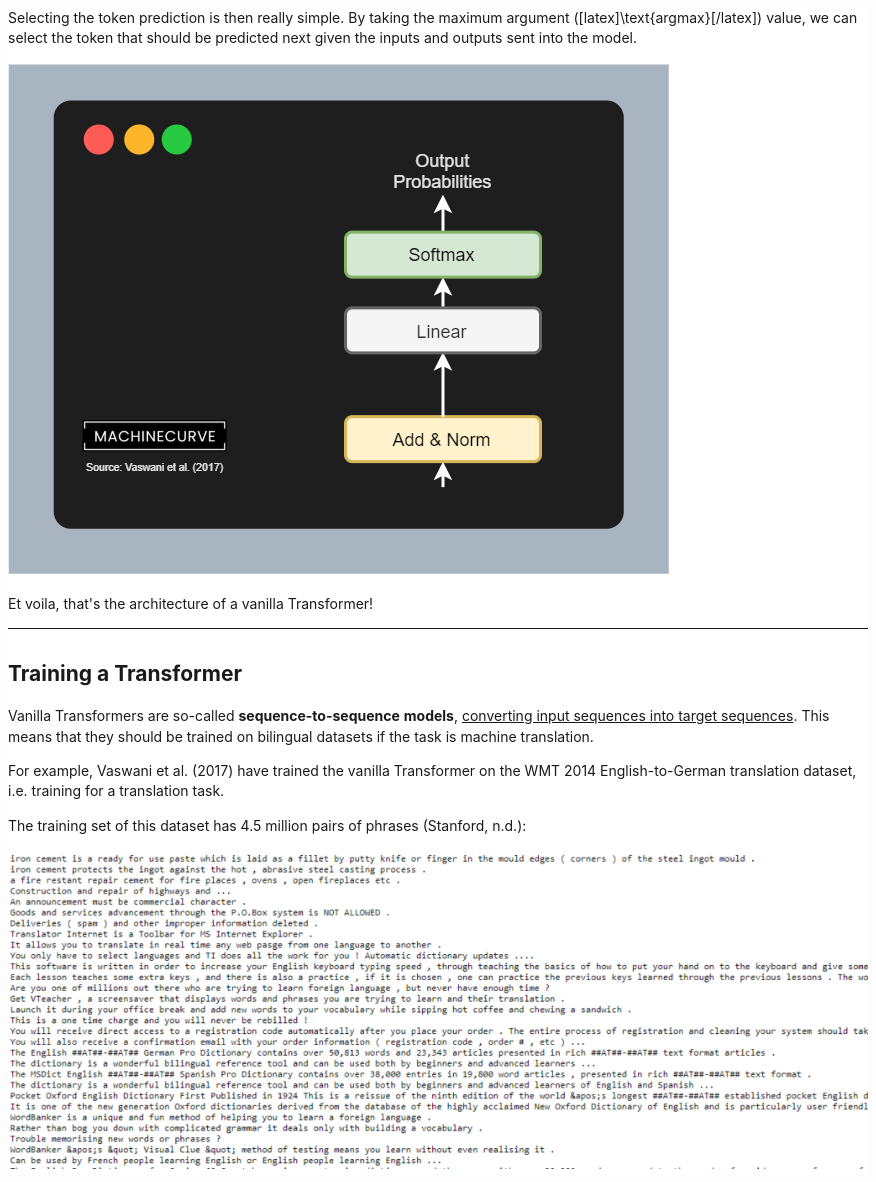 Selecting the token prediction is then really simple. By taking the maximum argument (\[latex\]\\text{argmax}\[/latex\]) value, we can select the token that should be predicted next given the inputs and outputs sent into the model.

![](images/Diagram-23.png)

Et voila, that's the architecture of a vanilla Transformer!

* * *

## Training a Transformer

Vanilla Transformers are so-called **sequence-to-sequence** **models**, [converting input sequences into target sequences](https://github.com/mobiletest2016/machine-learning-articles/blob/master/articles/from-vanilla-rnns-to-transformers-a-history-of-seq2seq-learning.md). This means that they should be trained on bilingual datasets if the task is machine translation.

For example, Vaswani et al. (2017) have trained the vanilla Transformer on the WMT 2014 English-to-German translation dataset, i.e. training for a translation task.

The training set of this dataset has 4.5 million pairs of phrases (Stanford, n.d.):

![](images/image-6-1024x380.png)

**WORK REQUEST:** An exact copy of the entries above is required; pictures are not part of it.

**ANSWER SPACE:**
 Selecting the token prediction is then really simple. By taking the maximum argument (\[latex\]\\text{argmax}\[/latex\]) value, we can select the token that should be predicted next given the inputs and outputs sent into the model.

![](images/Diagram-23.png)

Et voila, that's the architecture of a vanilla Transformer!

* * *

## Training a Transformer

Vanilla Transformers are so-called **sequence-to-sequence** **models**, [converting input sequences into target sequences](https://github.com/mobiletest2016/machine-learning-articles/blob/master/articles/from-vanilla-rnns-to-transformers-a-history-of-seq2seq-learning.md). This means that they should be trained on bilingual datasets if the task is machine translation.

For example, Vaswani et al. (2017) have trained the vanilla Transformer on the WMT 2014 English-to-German translation dataset, i.e. training for a translation task.

The training set of this dataset has 4.5 million pairs of phrases (Stanford, n.d.):

![](images/image-6-1024x380.png)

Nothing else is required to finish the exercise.